The text has been set to music by Joachim Raabe. The hymn appears in the regional part of the Catholic hymnal Gotteslob of the Diocese of Limburg as GL 885. It is also part of Junges Gotteslob, the hymnal for young people, and of the choral songbook Die Träume hüten (Guarding the dreams) in the section Maria, published by the Dehm-Verlag.

The song was included in a four-part setting with orchestra by Peter Reulein in his oratorio Laudato si', which premiered in 2016 at the Limburg Cathedral.

== Text and melody ==

The first stanza is the model for the others. In the first short line, Mary is addressed, "Glauben können wie du" in the first stanza, "Hoffen können wie du" in the second, "Lieben können wie Du". Glauben, Hoffen, Lieben relates to the teaching of Paul the Apostle about the theological virtues of faith, hope and love. The speaker or singer acknowledges that Mary is able to believe, hope and love, and wishes to be able to do the same. The second and third line, both much longer, describe more precisely what the action comprises. The long fourth line leads to a biblical quotation. This is in the first stanza "Großes hat er getan." from the Magnificat, in the second stanza "Was er euch sagt, das tut." from the Wedding at Cana, and finally "Mir geschehe dein Wort" from the Annunciation. The final short line of a stanza is the first to use "ich" (I) and expresses the wish of the singer to imitate Mary: "So will ich glauben (hoffen, lieben), Maria" (I want to believe (hope, love) like this, Mary.).

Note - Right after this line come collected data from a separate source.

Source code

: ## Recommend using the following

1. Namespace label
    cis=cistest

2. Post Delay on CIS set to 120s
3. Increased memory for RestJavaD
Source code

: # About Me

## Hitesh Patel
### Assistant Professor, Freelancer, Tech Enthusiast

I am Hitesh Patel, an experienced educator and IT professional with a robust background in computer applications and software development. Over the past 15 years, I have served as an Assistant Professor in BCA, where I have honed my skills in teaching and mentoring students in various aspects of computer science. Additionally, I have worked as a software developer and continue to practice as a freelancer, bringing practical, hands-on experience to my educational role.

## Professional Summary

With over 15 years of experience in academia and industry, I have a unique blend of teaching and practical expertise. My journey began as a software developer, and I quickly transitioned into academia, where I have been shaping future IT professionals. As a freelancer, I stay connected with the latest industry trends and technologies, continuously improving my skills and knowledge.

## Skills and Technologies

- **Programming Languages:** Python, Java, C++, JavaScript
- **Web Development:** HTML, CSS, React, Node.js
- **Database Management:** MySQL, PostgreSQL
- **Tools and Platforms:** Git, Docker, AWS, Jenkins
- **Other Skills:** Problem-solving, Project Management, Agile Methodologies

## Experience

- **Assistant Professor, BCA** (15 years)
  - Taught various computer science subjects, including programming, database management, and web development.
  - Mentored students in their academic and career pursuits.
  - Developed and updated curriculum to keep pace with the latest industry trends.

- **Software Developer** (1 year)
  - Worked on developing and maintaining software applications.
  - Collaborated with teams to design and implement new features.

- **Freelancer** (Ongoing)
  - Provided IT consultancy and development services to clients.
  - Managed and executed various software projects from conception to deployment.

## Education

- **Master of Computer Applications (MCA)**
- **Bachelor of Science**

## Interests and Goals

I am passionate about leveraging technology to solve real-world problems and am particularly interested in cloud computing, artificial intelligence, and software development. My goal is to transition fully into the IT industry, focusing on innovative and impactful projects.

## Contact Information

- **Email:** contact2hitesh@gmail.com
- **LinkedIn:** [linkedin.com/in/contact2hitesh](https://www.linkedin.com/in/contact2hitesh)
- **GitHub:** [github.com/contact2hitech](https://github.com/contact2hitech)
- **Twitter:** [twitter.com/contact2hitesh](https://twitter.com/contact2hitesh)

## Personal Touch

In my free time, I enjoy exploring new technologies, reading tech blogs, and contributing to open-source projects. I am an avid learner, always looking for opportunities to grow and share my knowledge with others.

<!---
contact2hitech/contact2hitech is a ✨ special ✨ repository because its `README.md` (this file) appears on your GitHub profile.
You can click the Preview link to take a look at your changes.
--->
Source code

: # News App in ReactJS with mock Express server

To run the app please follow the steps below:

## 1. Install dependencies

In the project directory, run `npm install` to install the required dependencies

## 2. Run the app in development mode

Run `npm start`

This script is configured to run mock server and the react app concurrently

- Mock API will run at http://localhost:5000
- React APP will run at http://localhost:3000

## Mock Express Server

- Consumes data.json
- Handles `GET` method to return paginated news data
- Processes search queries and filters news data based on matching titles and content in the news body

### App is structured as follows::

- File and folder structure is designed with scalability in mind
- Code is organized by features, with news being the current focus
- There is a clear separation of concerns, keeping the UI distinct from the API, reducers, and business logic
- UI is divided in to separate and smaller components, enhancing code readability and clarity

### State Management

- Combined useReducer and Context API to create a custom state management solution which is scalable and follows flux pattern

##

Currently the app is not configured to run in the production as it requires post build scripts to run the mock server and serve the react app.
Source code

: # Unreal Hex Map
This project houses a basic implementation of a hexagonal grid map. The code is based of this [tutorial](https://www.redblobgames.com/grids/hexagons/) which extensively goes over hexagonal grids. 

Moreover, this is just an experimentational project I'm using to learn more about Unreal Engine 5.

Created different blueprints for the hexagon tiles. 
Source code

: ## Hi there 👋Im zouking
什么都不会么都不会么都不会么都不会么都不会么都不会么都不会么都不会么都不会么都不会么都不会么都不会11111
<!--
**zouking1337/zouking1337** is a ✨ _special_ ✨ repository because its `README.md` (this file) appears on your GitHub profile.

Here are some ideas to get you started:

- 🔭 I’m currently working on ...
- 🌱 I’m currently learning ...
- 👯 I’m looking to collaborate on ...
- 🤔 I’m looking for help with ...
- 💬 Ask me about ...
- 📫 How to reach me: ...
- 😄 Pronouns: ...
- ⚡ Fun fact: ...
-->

The melody is in F major and 6/8 time. It is built in six phrases of mostly two measures. The first and last lines end on long notes, while the second and third line carry their longer text in mostly even eighth-notes. The announcement of the biblical quotation is an extra measure, then the quotation is represented by a rising line which ends on the longest note of the song. The last line is a gentle downward line. The melody has been described by Manuel Braun, organist in the Diocese of Limburg, as easy to learn.